Despite all the confusion and uncertainty, it seems clear that the clergy member is entitled to compensation, at the equitable salary level prevailing in the Alabama-West Florida Conference at that time, for the period from the adjournment of the 1994 session of the Annual Conference until July 1, 1995, when his appointment became effective. The decision of the bishop is modified.
To Question 5, the bishop responded that, in view of the circumstances, the leave of absence category in which the clergy member was listed in the conference journal was appropriate.

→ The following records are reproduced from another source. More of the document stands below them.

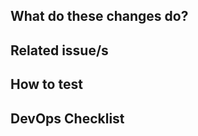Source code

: <!-- Title Annotations:

  WIP: work in progress
  🐛    Fix a bug.
  ✨    Introduce new features.
  ♻️    Refactor code.
  🚑️    Critical hotfix.
  ⚗️    Perform experiments.
  ⬆️    Upgrade dependencies.
  📝    Add or update documentation.
  🔨    Add or update development scripts.
  🔒️    Fix security issues.
  ⚠️    Changes in associated codebases: changes in ops configuration etc. required before deploying: Please link associated issue or PR
  🗃️    Database table changed (relevant for devops)


or from https://gitmoji.dev/
-->

## What do these changes do?



## Related issue/s

<!-- Link pull request to an issue
  SEE https://docs.github.com/en/issues/tracking-your-work-with-issues/linking-a-pull-request-to-an-issue

- resolves ITISFoundation/osparc-issues#428
- fixes #26
-->


## How to test

<!-- Give REVIEWERS some hits or code snippets on how could this be tested -->

## DevOps Checklist
<!--

Some checks that might help your code run stable on production, and help devops assess criticality.

Modified from https://oschvr.com/posts/what-id-like-as-sre/


- How can DevOps check the health of the service ?
- How can DevOps safely and gracefully restart the service ?
- How and why would this code fail ?
- What kind of metrics are you exposing ?
- Is there any documentation/design specification for the service ?
- How (e.g. through which loglines) can DevOps detect unexpected situations that require escalation to human ?
- What are the resource limitations (CPU, RAM) expected for this service ?
- Are all relevant variables documented and adjustable via environment variables (i.e. no hardcoded magic numbers) ?
-->
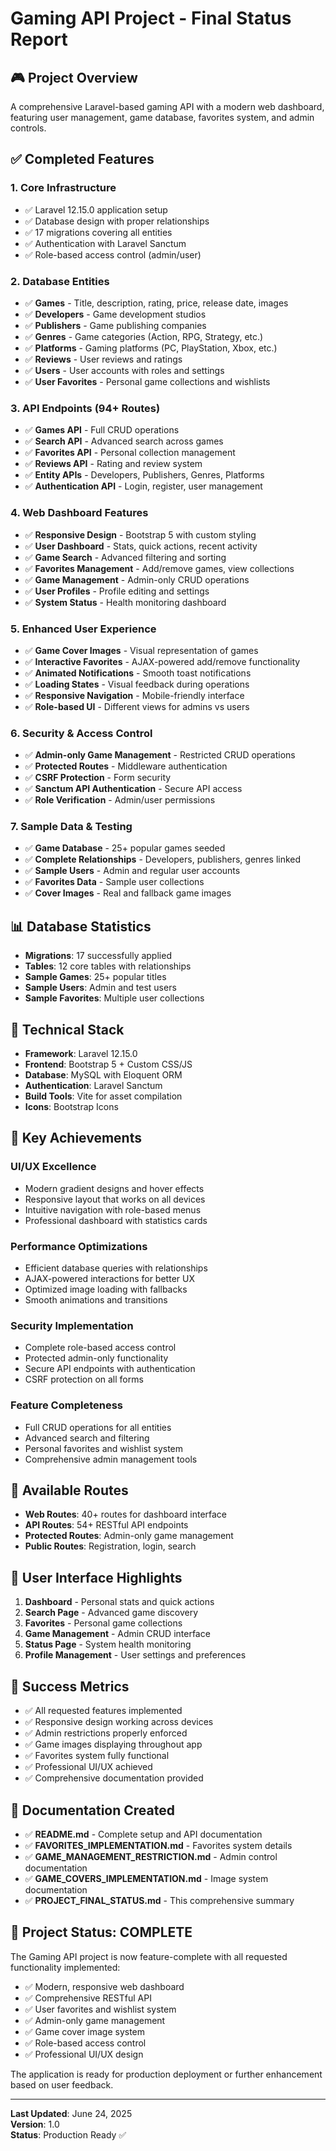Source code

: # Gaming API Project - Final Status Report

## 🎮 Project Overview
A comprehensive Laravel-based gaming API with a modern web dashboard, featuring user management, game database, favorites system, and admin controls.

## ✅ Completed Features

### 1. **Core Infrastructure**
- ✅ Laravel 12.15.0 application setup
- ✅ Database design with proper relationships
- ✅ 17 migrations covering all entities
- ✅ Authentication with Laravel Sanctum
- ✅ Role-based access control (admin/user)

### 2. **Database Entities**
- ✅ **Games** - Title, description, rating, price, release date, images
- ✅ **Developers** - Game development studios
- ✅ **Publishers** - Game publishing companies
- ✅ **Genres** - Game categories (Action, RPG, Strategy, etc.)
- ✅ **Platforms** - Gaming platforms (PC, PlayStation, Xbox, etc.)
- ✅ **Reviews** - User reviews and ratings
- ✅ **Users** - User accounts with roles and settings
- ✅ **User Favorites** - Personal game collections and wishlists

### 3. **API Endpoints (94+ Routes)**
- ✅ **Games API** - Full CRUD operations
- ✅ **Search API** - Advanced search across games
- ✅ **Favorites API** - Personal collection management
- ✅ **Reviews API** - Rating and review system
- ✅ **Entity APIs** - Developers, Publishers, Genres, Platforms
- ✅ **Authentication API** - Login, register, user management

### 4. **Web Dashboard Features**
- ✅ **Responsive Design** - Bootstrap 5 with custom styling
- ✅ **User Dashboard** - Stats, quick actions, recent activity
- ✅ **Game Search** - Advanced filtering and sorting
- ✅ **Favorites Management** - Add/remove games, view collections
- ✅ **Game Management** - Admin-only CRUD operations
- ✅ **User Profiles** - Profile editing and settings
- ✅ **System Status** - Health monitoring dashboard

### 5. **Enhanced User Experience**
- ✅ **Game Cover Images** - Visual representation of games
- ✅ **Interactive Favorites** - AJAX-powered add/remove functionality
- ✅ **Animated Notifications** - Smooth toast notifications
- ✅ **Loading States** - Visual feedback during operations
- ✅ **Responsive Navigation** - Mobile-friendly interface
- ✅ **Role-based UI** - Different views for admins vs users

### 6. **Security & Access Control**
- ✅ **Admin-only Game Management** - Restricted CRUD operations
- ✅ **Protected Routes** - Middleware authentication
- ✅ **CSRF Protection** - Form security
- ✅ **Sanctum API Authentication** - Secure API access
- ✅ **Role Verification** - Admin/user permissions

### 7. **Sample Data & Testing**
- ✅ **Game Database** - 25+ popular games seeded
- ✅ **Complete Relationships** - Developers, publishers, genres linked
- ✅ **Sample Users** - Admin and regular user accounts
- ✅ **Favorites Data** - Sample user collections
- ✅ **Cover Images** - Real and fallback game images

## 📊 Database Statistics
- **Migrations**: 17 successfully applied
- **Tables**: 12 core tables with relationships
- **Sample Games**: 25+ popular titles
- **Sample Users**: Admin and test users
- **Sample Favorites**: Multiple user collections

## 🔧 Technical Stack
- **Framework**: Laravel 12.15.0
- **Frontend**: Bootstrap 5 + Custom CSS/JS
- **Database**: MySQL with Eloquent ORM
- **Authentication**: Laravel Sanctum
- **Build Tools**: Vite for asset compilation
- **Icons**: Bootstrap Icons

## 🚀 Key Achievements

### UI/UX Excellence
- Modern gradient designs and hover effects
- Responsive layout that works on all devices
- Intuitive navigation with role-based menus
- Professional dashboard with statistics cards

### Performance Optimizations
- Efficient database queries with relationships
- AJAX-powered interactions for better UX
- Optimized image loading with fallbacks
- Smooth animations and transitions

### Security Implementation
- Complete role-based access control
- Protected admin-only functionality
- Secure API endpoints with authentication
- CSRF protection on all forms

### Feature Completeness
- Full CRUD operations for all entities
- Advanced search and filtering
- Personal favorites and wishlist system
- Comprehensive admin management tools

## 🔗 Available Routes
- **Web Routes**: 40+ routes for dashboard interface
- **API Routes**: 54+ RESTful API endpoints
- **Protected Routes**: Admin-only game management
- **Public Routes**: Registration, login, search

## 📱 User Interface Highlights
1. **Dashboard** - Personal stats and quick actions
2. **Search Page** - Advanced game discovery
3. **Favorites** - Personal game collections
4. **Game Management** - Admin CRUD interface
5. **Status Page** - System health monitoring
6. **Profile Management** - User settings and preferences

## 🎯 Success Metrics
- ✅ All requested features implemented
- ✅ Responsive design working across devices
- ✅ Admin restrictions properly enforced
- ✅ Game images displaying throughout app
- ✅ Favorites system fully functional
- ✅ Professional UI/UX achieved
- ✅ Comprehensive documentation provided

## 📝 Documentation Created
- ✅ **README.md** - Complete setup and API documentation
- ✅ **FAVORITES_IMPLEMENTATION.md** - Favorites system details
- ✅ **GAME_MANAGEMENT_RESTRICTION.md** - Admin control documentation
- ✅ **GAME_COVERS_IMPLEMENTATION.md** - Image system documentation
- ✅ **PROJECT_FINAL_STATUS.md** - This comprehensive summary

## 🏁 Project Status: COMPLETE

The Gaming API project is now feature-complete with all requested functionality implemented:
- ✅ Modern, responsive web dashboard
- ✅ Comprehensive RESTful API
- ✅ User favorites and wishlist system
- ✅ Admin-only game management
- ✅ Game cover image system
- ✅ Role-based access control
- ✅ Professional UI/UX design

The application is ready for production deployment or further enhancement based on user feedback.

---
**Last Updated**: June 24, 2025  
**Version**: 1.0  
**Status**: Production Ready ✅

As the Judicial Council has admitted, it is not possible to determine to what degree leave of absence was voluntary, though it is possible to determine that there was no valid basis for involuntary leave, lacking a proper grievance and complaint. We see no basis for ordering a change in the record in the conference journal. Any errors there, as at many other points in the case, are beyond correction at this late date. We lack sufficient evidence either to affirm or reverse the decision of the bishop.
On Question 6, the bishop ruled that the statute of limitations had not expired because the original complaint was filed within the two-year period of the statute.

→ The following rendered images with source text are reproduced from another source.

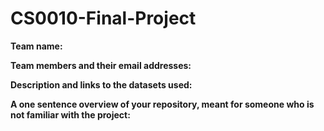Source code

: # CS0010-Final-Project

**Team name:** 

**Team members and their email addresses:**

**Description and links to the datasets used:**

**A one sentence overview of your repository, meant for someone who is not familiar with the project:**
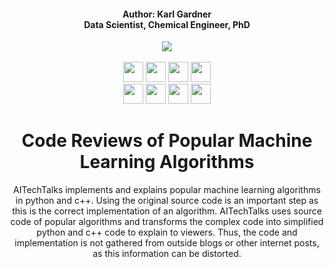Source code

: <h4 align="center">Author: Karl Gardner<br>Data Scientist, Chemical Engineer, PhD</h4>

<div align="center">
  <a href="https://www.youtube.com/@AITechTalks">
  <img src="https://github.com/karl-gardner/AITechTalks/assets/91646805/99fb855e-0d4c-4122-aca1-6f010720de8b"/></a><br><br>

  <a href="https://www.youtube.com/channel/UCzc59V6P4sqRHVvbzNeIKWg">
  <img src="https://github.com/karl-gardner/ml_code_reviews/blob/main/badges/YoutubeChannel.svg" height="32"/></a>

  <a href="https://www.linkedin.com/in/karl-gardner-5373a8142/">
  <img src="https://github.com/karl-gardner/ml_code_reviews/blob/main/badges/LinkedIn.svg" height="32"/></a>
  
  <a href="https://hastie.su.domains/Papers/ESLII.pdf">
  <img src="https://github.com/karl-gardner/ml_code_reviews/blob/main/badges/StatisticalLearning2.svg" height="32"/></a>
  
  <a href="https://roboflow.com/">
  <img src="https://user-images.githubusercontent.com/91646805/156641388-c609a6aa-8fce-47f0-a111-abfde9c5da05.svg" height="32"/></a><br>
  
  <a href="https://www.rsc.org/journals-books-databases/about-journals/lab-on-a-chip/">
  <img src="https://user-images.githubusercontent.com/91646805/169677461-13cb1d50-e7cf-457e-8777-cc6df29ce0bd.svg" height="32"/></a>
  
  <a href="https://colab.research.google.com/github/karl-gardner/droplet_detection/blob/master/yolov3.ipynb">
  <img src="https://user-images.githubusercontent.com/91646805/156640198-51f0ef4c-21c1-4d0f-aebd-861561dede95.svg" height="32"/></a>
  
  <a href="https://colab.research.google.com/github/karl-gardner/droplet_detection/blob/master/yolov5.ipynb">
  <img src="https://user-images.githubusercontent.com/91646805/156640073-0a7ad496-7691-4e1c-822c-b78f3e7d070b.svg" height="32"/></a>
  
  <a href="https://github.com/ultralytics">
  <img src="https://user-images.githubusercontent.com/91646805/156641066-fbc3635b-f373-4cb7-b141-9bcaad21beff.svg" height="32"/></a>



# Code Reviews of Popular Machine Learning Algorithms
AITechTalks implements and explains popular machine learning algorithms in python and c++. Using the original source code is an important step as this is the correct implementation of an algorithm. AITechTalks uses source code of popular algorithms and transforms the complex code into simplified python and c++ code to explain to viewers. Thus, the code and implementation is not gathered from outside blogs or other internet posts, as this information can be distorted.
</div>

The Judicial Council finds that, since there was no valid grievance and complaint, the statute of limitations has expired. The decision of the bishop is reversed.
To Question 7. the bishop responded that it was a rephrasing of Question 1, on which his decision was that the action taken did not constitute double jeopardy.

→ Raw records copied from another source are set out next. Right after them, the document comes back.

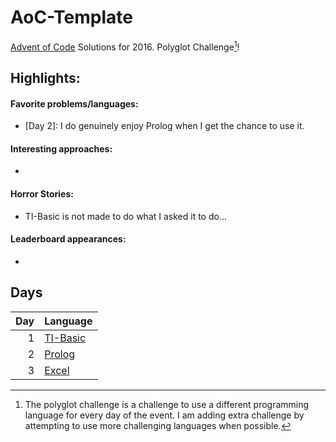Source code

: # AoC-Template
[Advent of Code](https://adventofcode.com) Solutions for 2016. Polyglot Challenge[^polyglot]!

## Highlights:

#### Favorite problems/languages:

* [Day 2]: I do genuinely enjoy Prolog when I get the chance to use it.

#### Interesting approaches:

* 

#### Horror Stories:

* TI-Basic is not made to do what I asked it to do...

#### Leaderboard appearances:

* 

## Days
| Day  | Language                                                         |
| ---: | :--------------------------------------------------------------- |
|    1 | [TI-Basic](https://en.wikipedia.org/wiki/TI-BASIC)               |
|    2 | [Prolog](https://www.swi-prolog.org)                             |
|    3 | [Excel](https://en.wikipedia.org/wiki/Microsoft_Excel#Functions) |

[^polyglot]: The polyglot challenge is a challenge to use a different programming language
for every day of the event. I am adding extra challenge by attempting to use more
challenging languages when possible.

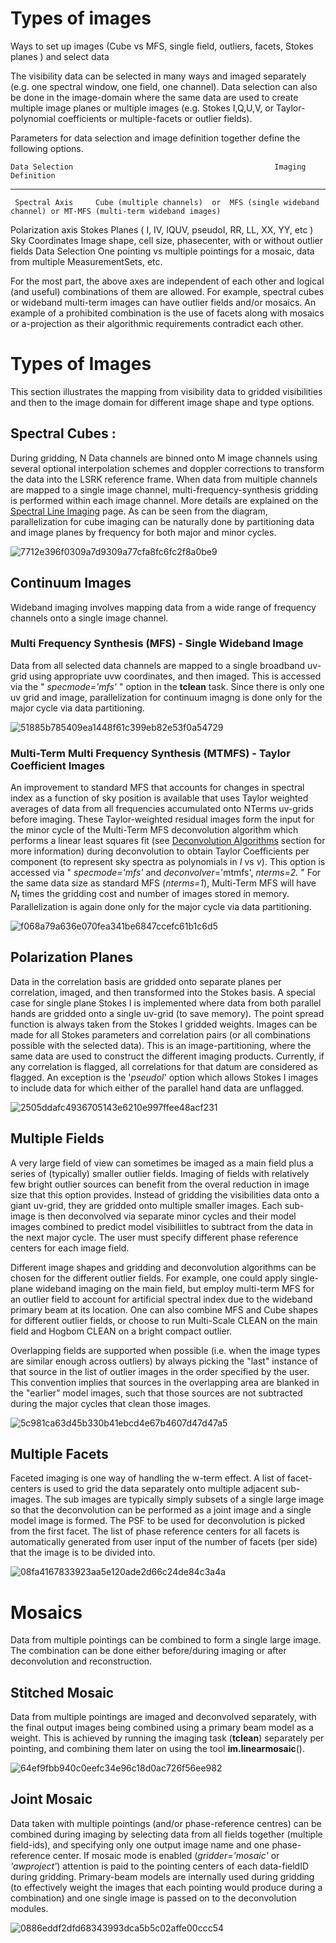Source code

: 

# Types of images 

Ways to set up images (Cube vs MFS, single field, outliers, facets, Stokes planes ) and select data

The visibility data can be selected in many ways and imaged separately (e.g. one spectral window, one field, one channel). Data selection can also be done in the image-domain where the same data are used to create multiple image planes or multiple images (e.g. Stokes I,Q,U,V, or Taylor-polynomial coefficients or multiple-facets or outlier fields).

Parameters for data selection and image definition together define the following options.

    Data Selection                                             Imaging Definition
  ------------------- ----------------------------------------------------------------------------------------------------
     Spectral Axis     Cube (multiple channels)  or  MFS (single wideband channel) or MT-MFS (multi-term wideband images)
   Polarization axis                      Stokes Planes ( I, IV, IQUV, pseudoI, RR, LL, XX, YY, etc )
    Sky Coordinates                   Image shape, cell size, phasecenter, with or without outlier fields
    Data Selection        One pointing  vs  multiple pointings for a mosaic, data from multiple MeasurementSets, etc.

For the most part, the above axes are independent of each other and logical (and useful) combinations of them are allowed. For example, spectral cubes or wideband multi-term images can have outlier fields and/or mosaics. An example of a prohibited combination is the use of facets along with mosaics or a-projection as their algorithmic requirements contradict each other.

 

# Types of Images

This section illustrates the mapping from visibility data to gridded visibilities and then to the image domain for different image shape and type options.

 

## Spectral Cubes :

During gridding, N Data channels are binned onto M image channels using several optional interpolation schemes and doppler corrections to transform the data into the LSRK reference frame. When data from multiple channels are mapped to a single image channel, multi-frequency-synthesis gridding is performed within each image channel. More details are explained on the [Spectral Line Imaging](https://casa.nrao.edu/casadocs-devel/stable/imaging/synthesis-imaging/spectral-line-imaging) page. As can be seen from the diagram, parallelization for cube imaging can be naturally done by partitioning data and image planes by frequency for both major and minor cycles.

 

![7712e396f0309a7d9309a77cfa8fc6fc2f8a0be9](media/7712e396f0309a7d9309a77cfa8fc6fc2f8a0be9.png)

 

## Continuum Images

Wideband imaging involves mapping data from a wide range of frequency channels onto a single image channel.

### Multi Frequency Synthesis (MFS) - Single Wideband Image

Data from all selected data channels are mapped to a single broadband uv-grid using appropriate uvw coordinates, and then imaged. This is accessed via the \" *specmode=\'mfs\'* \" option in the **tclean** task. Since there is only one uv grid and image, parallelization for continuum imagng is done only for the major cycle via data partitioning.

![51885b785409ea1448f61c399eb82e53f0a54729](media/51885b785409ea1448f61c399eb82e53f0a54729.png)

 

### Multi-Term Multi Frequency Synthesis (MTMFS) - Taylor Coefficient Images

An improvement to standard MFS that accounts for changes in spectral index as a function of sky position is available that uses Taylor weighted averages of data from all frequencies accumulated onto NTerms uv-grids before imaging. These Taylor-weighted residual images form the input for the minor cycle of the Multi-Term MFS deconvolution algorithm which performs a linear least squares fit (see [Deconvolution Algorithms](https://casa.nrao.edu/casadocs-devel/stable/imaging/synthesis-imaging/deconvolution-algorithms) section for more information) during deconvolution to obtain Taylor Coefficients per component (to represent sky spectra as polynomials in $I$ vs $\nu$). This option is accessed via \" *specmode=\'mfs\'* and *deconvolver*=\'mtmfs\', *nterms=2.* \" For the same data size as standard MFS (*nterms=1*), Multi-Term MFS will have $N_t$ times the gridding cost and number of images stored in memory.  Parallelization is again done only for the major cycle via data partitioning.

 ![f068a79a636e070fea341be6847ccefc61b1c6d5](media/f068a79a636e070fea341be6847ccefc61b1c6d5.png)

 

## Polarization Planes

Data in the correlation basis are gridded onto separate planes per correlation, imaged, and then transformed into the Stokes basis. A special case for single plane Stokes I is implemented where data from both parallel hands are gridded onto a single uv-grid (to save memory). The point spread function is always taken from the Stokes I gridded weights. Images can be made for all Stokes parameters and correlation pairs (or all combinations possible with the selected data). This is an image-partitioning, where the same data are used to construct the different imaging products. Currently, if any correlation is flagged, all correlations for that datum are considered as flagged. An exception is the \'*pseudoI*\' option which allows Stokes I images to include data for which either of the parallel hand data are unflagged.

 

![2505ddafc4936705143e6210e997ffee48acf231](media/2505ddafc4936705143e6210e997ffee48acf231.png)  

## Multiple Fields

A very large field of view can sometimes be imaged as a main field plus a series of (typically) smaller outlier fields. Imaging of fields with relatively few bright outlier sources can benefit from the overal reduction in image size that this option provides.  Instead of gridding the visibilities data onto a giant uv-grid, they are gridded onto multiple smaller images. Each sub-image is then deconvolved via separate minor cycles and their model images combined to predict model visibiliitles to subtract from the data in the next major cycle. The user must specify different phase reference centers for each image field.

Different image shapes and gridding and deconvolution algorithms can be chosen for the different outlier fields. For example, one could apply single-plane wideband imaging on the main field, but employ multi-term MFS for an outlier field to account for artificial spectral index due to the wideband primary beam at its location. One can also combine MFS and Cube shapes for different outlier fields, or choose to run Multi-Scale CLEAN on the main field and Hogbom CLEAN on a bright compact outlier.    

Overlapping fields are supported when possible (i.e. when the image types are similar enough across outliers) by always picking the \"last\" instance of that source in the list of outlier images in the order specified by the user. This convention implies that sources in the overlapping area are blanked in the \"earlier\" model images, such that those sources are not subtracted during the major cycles that clean those images.

 

![5c981ca63d45b330b41ebcd4e67b4607d47d47a5](media/5c981ca63d45b330b41ebcd4e67b4607d47d47a5.png)

 

## Multiple Facets

Faceted imaging is one way of handling the w-term effect. A list of facet-centers is used to grid the data separately onto multiple adjacent sub-images. The sub images are typically simply subsets of a single large image so that the deconvolution can be performed as a joint image and a single model image is formed. The PSF to be used for deconvolution is picked from the first facet. The list of phase reference centers for all facets is automatically generated from user input of the number of facets (per side) that the image is to be divided into.

 

![08fa4167833923aa5e120ade2d66c24de84c3a4a](media/08fa4167833923aa5e120ade2d66c24de84c3a4a.png)

 

 

# Mosaics

Data from multiple pointings can be combined to form a single large image. The combination can be done either before/during imaging or after deconvolution and reconstruction.

## Stitched Mosaic

Data from multiple pointings are imaged and deconvolved separately, with the final output images being combined using a primary beam model as a weight. This is achieved by running the imaging task (**tclean**) separately per pointing, and combining them later on using the tool **im.linearmosaic**().

 ![64ef9fbb940c0eefc34e96c18d0ac726f56ee982](media/64ef9fbb940c0eefc34e96c18d0ac726f56ee982.png)

 

## Joint Mosaic

Data taken with multiple pointings (and/or phase-reference centres) can be combined during imaging by selecting data from all fields together (multiple field-ids), and specifying only one output image name and one phase-reference center. If mosaic mode is enabled (*gridder=\'mosaic\'* or *\'awproject\'*) attention is paid to the pointing centers of each data-fieldID during gridding. Primary-beam models are internally used during gridding (to effectively weight the images that each pointing would produce during a combination) and one single image is passed on to the deconvolution modules. 

 

![0886eddf2dfd68343993dca5b5c02affe00ccc54](media/0886eddf2dfd68343993dca5b5c02affe00ccc54.png)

This question and the bishop's ruling are also moot because of the flawed origins of the case. The bishops decision is not affirmed. However, it should be noted that, though a clergy member may be put on involuntary leave of absence through the administrative process (Par. 448, 1988), any matter referred to the Joint Review Committee through the filing of a complaint (Par. 453, 1988) may, if not resolved, move through the judicial process. Reliance by successive bodies on records of preceding bodies does not constitute double jeopardy. (See Decisions 697 and 699.)
There are indications of other errors, omissions, and violations in the case that are either not within the scope of the decision of law or that the Judicial Council does not have the documents to pursue fully. It should be emphasized that both the administrative and the judicial processes in the Discipline are carefully and specifically designed to protect the rights of clergy and of the church. The steps set forth there must be followed carefully and explicitly or injustice results. Lack of diligence, integrity, care, or compassion in dealing with a case almost always results in irreparable harm to both individual and church. That has usually happened by the time a case of this nature gets to the Judicial Council.
The decision of the bishop is reversed at some points and modified at others. The case on which it was based lacked a timely, signed grievance and a complaint specifying the chargeable offense in Disciplinary terms, both of which are indispensable requirements for any such matter referred to the Joint Review Committee for possible punitive action.
Tom Matheny, President
Wayne Coffin, Secretary
I agree fully with the Judicial Council Decision as written and I write only to clarify the Digest in order to prevent future misinterpretation. A timely signed grievance and a complaint specifying the chargeable offense in disciplinary terms are indispensable requirements for any and all matters referred to the Joint Review Committee regardless of whether the Committee's action is punitive, remedial or results in a dismissal.